What is needed >>
In these entries, tally the lines where "fabricată" occurs. Respond with only the count.

Information provided >>
-- Opening Marker --
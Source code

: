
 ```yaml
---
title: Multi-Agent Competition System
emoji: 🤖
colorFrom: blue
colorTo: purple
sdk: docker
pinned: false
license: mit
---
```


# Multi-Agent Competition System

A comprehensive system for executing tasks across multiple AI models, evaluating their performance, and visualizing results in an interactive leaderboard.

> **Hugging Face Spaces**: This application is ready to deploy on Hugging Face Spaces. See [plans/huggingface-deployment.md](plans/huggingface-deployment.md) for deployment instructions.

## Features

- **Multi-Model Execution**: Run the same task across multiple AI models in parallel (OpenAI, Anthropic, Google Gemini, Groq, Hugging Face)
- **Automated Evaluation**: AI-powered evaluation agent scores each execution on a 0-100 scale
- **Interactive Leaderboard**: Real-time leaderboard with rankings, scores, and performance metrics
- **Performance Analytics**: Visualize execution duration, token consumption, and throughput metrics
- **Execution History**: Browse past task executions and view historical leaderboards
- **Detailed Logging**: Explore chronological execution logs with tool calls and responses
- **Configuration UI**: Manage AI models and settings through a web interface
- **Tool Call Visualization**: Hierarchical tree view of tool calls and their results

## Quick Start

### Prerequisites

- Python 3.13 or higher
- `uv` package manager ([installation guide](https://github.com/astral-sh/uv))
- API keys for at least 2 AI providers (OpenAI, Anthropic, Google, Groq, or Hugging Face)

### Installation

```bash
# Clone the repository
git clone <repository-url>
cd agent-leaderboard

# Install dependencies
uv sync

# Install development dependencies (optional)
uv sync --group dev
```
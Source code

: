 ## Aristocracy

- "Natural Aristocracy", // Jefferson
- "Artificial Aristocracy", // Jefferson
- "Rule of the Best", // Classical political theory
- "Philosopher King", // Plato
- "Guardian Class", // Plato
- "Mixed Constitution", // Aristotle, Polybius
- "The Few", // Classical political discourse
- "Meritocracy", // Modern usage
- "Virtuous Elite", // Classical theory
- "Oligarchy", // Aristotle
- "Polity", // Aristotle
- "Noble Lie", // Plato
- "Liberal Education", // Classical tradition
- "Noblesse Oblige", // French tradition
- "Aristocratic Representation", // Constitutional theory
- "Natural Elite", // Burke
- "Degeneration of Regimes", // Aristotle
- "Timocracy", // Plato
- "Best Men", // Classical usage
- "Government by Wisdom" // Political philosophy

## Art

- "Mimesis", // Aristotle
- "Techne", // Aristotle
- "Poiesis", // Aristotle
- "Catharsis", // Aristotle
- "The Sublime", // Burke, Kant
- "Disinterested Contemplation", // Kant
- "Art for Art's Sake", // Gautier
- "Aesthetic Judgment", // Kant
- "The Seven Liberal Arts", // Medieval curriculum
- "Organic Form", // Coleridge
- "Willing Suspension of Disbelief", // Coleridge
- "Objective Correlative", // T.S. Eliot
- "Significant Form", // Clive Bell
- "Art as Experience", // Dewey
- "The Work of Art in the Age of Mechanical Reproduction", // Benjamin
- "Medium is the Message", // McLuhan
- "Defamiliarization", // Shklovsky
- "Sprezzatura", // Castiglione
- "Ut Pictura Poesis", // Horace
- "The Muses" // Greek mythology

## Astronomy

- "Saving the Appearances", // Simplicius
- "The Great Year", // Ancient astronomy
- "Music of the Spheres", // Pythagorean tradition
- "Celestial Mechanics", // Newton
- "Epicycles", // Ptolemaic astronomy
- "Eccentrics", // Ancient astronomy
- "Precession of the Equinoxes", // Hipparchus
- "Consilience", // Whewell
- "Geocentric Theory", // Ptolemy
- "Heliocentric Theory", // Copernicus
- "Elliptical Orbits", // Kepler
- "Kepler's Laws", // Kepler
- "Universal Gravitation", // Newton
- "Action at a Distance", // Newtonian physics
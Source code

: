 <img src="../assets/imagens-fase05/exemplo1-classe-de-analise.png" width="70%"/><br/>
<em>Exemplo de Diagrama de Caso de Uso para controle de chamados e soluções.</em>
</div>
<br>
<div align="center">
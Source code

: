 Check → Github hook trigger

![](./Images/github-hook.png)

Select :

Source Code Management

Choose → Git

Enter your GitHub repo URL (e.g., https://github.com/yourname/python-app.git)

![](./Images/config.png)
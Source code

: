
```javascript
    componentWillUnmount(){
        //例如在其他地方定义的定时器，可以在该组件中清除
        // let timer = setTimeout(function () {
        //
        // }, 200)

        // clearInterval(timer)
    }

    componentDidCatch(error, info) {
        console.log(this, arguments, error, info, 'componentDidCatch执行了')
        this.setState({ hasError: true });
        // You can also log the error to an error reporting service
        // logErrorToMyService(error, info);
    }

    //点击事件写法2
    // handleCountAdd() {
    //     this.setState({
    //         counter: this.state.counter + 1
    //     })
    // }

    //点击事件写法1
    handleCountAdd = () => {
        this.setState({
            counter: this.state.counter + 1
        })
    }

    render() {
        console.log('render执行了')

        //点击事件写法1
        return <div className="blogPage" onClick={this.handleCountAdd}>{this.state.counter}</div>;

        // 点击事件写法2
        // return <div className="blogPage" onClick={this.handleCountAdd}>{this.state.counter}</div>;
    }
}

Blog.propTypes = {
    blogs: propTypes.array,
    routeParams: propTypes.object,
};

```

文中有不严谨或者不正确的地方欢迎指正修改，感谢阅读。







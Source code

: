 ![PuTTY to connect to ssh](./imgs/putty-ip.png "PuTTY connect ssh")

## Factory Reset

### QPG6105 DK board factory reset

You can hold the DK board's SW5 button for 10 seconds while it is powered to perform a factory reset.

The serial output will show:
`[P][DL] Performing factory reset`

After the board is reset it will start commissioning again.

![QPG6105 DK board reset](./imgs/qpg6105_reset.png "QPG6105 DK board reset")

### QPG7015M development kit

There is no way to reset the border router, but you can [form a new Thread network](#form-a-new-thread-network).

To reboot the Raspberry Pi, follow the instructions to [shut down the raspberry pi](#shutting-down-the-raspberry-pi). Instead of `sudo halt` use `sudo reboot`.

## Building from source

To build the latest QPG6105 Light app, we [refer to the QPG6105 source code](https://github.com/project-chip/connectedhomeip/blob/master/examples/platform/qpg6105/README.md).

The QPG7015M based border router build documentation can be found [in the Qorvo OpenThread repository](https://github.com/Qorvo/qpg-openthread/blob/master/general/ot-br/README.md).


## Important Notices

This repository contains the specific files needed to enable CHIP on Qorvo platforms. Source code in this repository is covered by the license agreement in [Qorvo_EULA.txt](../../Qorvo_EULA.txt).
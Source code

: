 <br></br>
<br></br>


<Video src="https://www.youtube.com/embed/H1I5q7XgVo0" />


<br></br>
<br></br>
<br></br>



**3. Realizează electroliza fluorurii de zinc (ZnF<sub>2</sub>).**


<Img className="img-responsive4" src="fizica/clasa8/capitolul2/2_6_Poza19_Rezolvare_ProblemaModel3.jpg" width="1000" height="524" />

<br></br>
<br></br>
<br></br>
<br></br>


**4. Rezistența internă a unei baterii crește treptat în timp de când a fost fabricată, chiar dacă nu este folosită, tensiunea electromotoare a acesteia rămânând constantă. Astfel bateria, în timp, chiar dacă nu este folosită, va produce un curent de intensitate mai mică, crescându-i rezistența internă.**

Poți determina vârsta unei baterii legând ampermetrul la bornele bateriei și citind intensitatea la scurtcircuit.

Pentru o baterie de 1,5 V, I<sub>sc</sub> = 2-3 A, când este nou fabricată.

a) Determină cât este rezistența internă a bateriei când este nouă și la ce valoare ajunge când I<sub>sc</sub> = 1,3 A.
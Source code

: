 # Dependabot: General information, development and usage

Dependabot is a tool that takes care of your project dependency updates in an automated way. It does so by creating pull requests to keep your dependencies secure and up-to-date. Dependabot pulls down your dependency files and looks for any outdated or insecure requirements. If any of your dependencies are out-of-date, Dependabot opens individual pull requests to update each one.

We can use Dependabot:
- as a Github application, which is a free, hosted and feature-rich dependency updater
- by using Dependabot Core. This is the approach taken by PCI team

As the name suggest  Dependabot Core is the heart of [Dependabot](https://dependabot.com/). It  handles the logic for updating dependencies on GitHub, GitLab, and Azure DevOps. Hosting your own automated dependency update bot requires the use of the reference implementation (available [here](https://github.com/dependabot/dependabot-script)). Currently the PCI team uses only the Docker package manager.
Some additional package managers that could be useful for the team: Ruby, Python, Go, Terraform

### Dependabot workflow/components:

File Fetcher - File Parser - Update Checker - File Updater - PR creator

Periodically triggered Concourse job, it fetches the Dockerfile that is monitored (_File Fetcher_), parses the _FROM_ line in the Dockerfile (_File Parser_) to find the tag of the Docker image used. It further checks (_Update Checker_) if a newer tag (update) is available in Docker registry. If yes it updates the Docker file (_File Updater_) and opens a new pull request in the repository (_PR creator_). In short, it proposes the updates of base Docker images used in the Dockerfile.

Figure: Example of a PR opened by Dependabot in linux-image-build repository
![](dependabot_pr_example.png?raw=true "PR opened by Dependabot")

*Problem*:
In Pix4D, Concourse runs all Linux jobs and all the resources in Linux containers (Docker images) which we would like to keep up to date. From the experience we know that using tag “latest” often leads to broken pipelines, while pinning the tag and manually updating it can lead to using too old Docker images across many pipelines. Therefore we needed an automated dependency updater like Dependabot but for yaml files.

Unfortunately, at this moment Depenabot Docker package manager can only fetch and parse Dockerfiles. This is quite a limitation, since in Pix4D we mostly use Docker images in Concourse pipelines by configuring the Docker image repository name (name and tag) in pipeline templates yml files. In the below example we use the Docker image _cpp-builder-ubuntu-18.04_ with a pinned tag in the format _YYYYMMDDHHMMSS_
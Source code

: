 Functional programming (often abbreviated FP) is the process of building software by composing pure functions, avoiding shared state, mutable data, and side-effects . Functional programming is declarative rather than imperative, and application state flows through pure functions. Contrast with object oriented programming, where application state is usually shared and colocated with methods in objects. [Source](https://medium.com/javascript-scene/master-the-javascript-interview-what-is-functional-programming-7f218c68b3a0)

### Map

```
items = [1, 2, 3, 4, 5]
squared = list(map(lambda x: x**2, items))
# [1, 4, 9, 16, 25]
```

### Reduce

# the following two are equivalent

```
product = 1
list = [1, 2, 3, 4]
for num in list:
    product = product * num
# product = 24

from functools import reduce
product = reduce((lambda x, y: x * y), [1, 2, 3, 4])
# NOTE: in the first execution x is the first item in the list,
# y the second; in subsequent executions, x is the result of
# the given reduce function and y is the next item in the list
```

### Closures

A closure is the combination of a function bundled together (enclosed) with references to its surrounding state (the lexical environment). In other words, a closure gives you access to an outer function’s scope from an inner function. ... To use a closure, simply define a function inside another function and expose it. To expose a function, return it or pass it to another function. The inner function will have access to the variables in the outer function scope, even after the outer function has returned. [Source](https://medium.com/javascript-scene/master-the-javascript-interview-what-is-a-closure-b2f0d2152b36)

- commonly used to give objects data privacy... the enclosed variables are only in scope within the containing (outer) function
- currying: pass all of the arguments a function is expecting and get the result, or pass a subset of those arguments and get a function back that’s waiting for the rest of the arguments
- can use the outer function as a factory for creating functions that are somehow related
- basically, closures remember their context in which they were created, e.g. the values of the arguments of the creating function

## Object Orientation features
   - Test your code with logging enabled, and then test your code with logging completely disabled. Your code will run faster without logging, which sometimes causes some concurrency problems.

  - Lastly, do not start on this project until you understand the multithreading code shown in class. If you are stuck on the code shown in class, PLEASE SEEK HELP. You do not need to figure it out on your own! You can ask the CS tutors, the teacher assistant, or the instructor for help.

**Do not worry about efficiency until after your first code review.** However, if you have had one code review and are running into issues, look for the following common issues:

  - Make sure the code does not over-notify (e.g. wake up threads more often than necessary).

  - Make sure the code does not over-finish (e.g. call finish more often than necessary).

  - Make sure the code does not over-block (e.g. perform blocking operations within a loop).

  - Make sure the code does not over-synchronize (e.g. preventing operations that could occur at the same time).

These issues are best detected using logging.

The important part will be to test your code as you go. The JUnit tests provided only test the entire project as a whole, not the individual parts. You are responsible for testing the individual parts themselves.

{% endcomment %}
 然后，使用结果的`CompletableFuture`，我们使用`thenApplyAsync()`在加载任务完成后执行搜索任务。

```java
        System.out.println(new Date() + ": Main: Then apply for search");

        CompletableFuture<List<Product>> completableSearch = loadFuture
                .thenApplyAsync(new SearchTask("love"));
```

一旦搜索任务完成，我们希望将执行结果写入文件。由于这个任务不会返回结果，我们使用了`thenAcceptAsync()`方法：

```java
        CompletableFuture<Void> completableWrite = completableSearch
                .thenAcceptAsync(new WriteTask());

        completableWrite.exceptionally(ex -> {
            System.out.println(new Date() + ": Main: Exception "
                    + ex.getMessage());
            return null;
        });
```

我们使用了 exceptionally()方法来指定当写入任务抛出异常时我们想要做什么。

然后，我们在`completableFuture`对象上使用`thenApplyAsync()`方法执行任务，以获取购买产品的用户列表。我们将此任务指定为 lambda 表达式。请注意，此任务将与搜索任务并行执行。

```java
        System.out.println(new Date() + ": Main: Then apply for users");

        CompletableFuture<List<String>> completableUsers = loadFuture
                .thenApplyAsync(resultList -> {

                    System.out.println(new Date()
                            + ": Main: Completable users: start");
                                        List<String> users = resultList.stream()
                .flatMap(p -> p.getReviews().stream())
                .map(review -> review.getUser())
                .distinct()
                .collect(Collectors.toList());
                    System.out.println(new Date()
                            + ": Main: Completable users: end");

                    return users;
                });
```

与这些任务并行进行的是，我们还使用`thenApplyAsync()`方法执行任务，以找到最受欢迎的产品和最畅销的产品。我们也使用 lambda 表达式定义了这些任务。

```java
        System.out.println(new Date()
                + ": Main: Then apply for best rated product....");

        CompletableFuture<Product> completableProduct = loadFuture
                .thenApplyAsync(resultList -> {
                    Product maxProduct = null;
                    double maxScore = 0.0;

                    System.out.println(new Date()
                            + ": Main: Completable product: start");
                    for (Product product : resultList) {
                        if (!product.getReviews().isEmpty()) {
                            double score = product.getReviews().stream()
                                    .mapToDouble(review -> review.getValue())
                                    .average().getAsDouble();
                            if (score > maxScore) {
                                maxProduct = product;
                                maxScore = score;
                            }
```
-- Closing Marker --
Response for this exercise >>
2